The 13th Army Band has a lineage dating back to 1930, when it was organized as the band section of the 265th Air Defense Artillery Regiment in Miami, which was the 265th Coast Artillery at the time. The 265th Air Defense Artillery Regiment Band supported harbor security operations in Ft. Crockett, Texas and Ft. Greely, Alaska through World War II.
In 1944, it was re-designated as the 96th Army Ground Forces Band, which served until its deactivation in 1945.

In 1946, the band was re-designated as the 51st Infantry Division Band. The 51st Infantry Division was composed of National Guardsmen from South Carolina and Florida and the band usually performed Annual Training with the infantry at bases such as Ft. Polk and Ft. McClellan.

In 1947 the band was activated for flood relief in Ft. Lauderdale and for the opening of Everglades National Park.

In 1952, the band earned the Eisenhower Trophy for being, "the most outstanding company sized unit in the Florida National Guard."

In 1957, the band moved to the North Miami Armory.

From 17–26 March 1960, the band was activated for flood relief in the Tampa area.

In 1963 the band was reorganized and re-designated as the 13th Army Band of the Florida National Guard.
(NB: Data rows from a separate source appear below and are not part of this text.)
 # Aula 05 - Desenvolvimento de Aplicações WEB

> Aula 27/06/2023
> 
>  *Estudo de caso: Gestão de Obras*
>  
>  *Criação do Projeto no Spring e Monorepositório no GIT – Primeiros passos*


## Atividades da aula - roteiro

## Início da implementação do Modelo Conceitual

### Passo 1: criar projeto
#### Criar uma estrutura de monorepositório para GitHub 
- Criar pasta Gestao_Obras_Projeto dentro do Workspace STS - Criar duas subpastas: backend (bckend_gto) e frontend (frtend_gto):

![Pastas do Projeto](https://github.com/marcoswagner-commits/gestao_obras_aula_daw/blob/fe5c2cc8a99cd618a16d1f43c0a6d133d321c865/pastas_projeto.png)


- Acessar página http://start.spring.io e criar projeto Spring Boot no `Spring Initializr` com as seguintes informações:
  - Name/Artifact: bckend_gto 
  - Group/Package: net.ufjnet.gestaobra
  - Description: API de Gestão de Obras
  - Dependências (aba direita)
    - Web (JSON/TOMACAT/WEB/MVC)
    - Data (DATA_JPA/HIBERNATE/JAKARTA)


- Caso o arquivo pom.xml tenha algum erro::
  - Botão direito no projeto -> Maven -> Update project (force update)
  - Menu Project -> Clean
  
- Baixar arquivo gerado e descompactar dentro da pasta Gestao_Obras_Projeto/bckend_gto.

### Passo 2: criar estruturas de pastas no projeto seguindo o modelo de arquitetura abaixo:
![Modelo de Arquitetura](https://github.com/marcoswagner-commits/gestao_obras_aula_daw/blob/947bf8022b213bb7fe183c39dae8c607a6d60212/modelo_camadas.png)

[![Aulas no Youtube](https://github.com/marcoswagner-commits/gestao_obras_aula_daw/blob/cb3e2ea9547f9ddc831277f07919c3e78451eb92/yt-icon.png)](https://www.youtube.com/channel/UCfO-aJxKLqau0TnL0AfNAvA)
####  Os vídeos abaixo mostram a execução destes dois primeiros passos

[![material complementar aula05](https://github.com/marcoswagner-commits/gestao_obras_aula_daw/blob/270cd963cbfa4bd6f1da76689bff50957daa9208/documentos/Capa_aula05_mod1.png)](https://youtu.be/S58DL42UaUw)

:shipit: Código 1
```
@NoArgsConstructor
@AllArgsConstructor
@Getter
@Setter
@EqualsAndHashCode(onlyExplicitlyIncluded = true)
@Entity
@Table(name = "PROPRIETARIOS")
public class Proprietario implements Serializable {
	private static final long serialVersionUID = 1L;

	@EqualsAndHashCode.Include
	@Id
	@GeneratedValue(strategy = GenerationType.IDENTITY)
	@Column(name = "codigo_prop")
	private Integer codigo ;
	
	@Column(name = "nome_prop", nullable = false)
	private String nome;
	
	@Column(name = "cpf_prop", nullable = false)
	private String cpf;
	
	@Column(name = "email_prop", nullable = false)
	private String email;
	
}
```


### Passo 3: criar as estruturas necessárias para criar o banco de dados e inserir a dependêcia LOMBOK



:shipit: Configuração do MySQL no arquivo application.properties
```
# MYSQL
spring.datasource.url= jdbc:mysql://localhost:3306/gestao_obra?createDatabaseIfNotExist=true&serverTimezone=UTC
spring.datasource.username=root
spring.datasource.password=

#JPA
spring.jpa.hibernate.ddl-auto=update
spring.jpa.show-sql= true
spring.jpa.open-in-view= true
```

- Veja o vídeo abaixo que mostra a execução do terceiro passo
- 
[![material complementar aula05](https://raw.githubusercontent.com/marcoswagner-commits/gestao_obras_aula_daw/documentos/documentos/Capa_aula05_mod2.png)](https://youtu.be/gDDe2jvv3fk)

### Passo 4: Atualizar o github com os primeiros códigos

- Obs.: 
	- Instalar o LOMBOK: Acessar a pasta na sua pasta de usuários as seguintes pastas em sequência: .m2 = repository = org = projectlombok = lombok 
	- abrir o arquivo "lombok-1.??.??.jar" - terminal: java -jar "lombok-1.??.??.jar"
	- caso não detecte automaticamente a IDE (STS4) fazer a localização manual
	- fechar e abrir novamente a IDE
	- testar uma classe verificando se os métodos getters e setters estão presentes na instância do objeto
With the entire state of Florida as its Area of Operations, the band took missions from the Goodwill Ball in downtown Miami in 1970, to gubernatorial inaugurations every four years in Tallahassee, and everything in between. The band has performed in hundreds of civic parades, military pass and reviews, and became a staple at the annual OCS graduations at Camp Blanding and the National Guard Association Conferences, held around the state.

In 1973, the band enlisted one of the first females into the Florida National Guard, Susan Seaman. Previously, women were only allowed in the Guard as Army nurses.

In 1975 and 1976, the band had a variety of high-profile performances in celebration of the National Bicentennial, the US' 200th birthday.
In the early 1980s, elements of the band were mobilized for civil missions during the McDuffie riots and the Mariel boatlift.
In 1985, Voice of America requested the band play a series of concerts at a relay station in Costa Rica. The band performed in neighboring Panama as well as Costa Rica. Later that year the band was invited to perform for the 10th anniversary ceremony of NGPEC in Arkansas.
In 1987, the 13th Army Band was awarded the Army National Guard Superior Unit Award. The following year the band was invited to Washington DC to perform for the Association of the United States Army.

In 1990, the band traveled to the Dominican Republic and to Morocco on cultural exchange assignments. In Santo Domingo, the band was mobbed wherever they went and they were treated as stars after performing on a local television variety show. The Moroccan visit was to support State Department employees and to perform patriotic 4 July receptions at American embassies in Rabat and Casablanca.

In 1992, South Florida was devastated by Hurricane Andrew. The band was immediately activated to organize relief supply distribution to affected civilians. As soon as enough troops were in place to continue that mission, the band began to perform for thousands of Floridians who were homeless or had no power.

Throughout the 1990s and continuing today, the band has supported requests from SOUTHCOM as well as other military branches including the Coast Guard. The 13th is one of a very few National Guard units authorized to wear the Coast Guard Meritorious Team Commendation ribbon.

In the early 2000s, bandsmen volunteered for border patrol operations and counter-drug assignments among other operations during the global war on terrorism. The 13th Army Band was awarded the Adjutant General's Trophy in 2004, for superior performance as a unit.

The band was crucial in the dedication of the World War II memorial in Tallahassee in 2005. Bandsmen, and particularly buglers, have worked constantly at cemeteries throughout Florida as part of the Military Funeral Honors teams. They give the last solemn farewell to fallen veterans.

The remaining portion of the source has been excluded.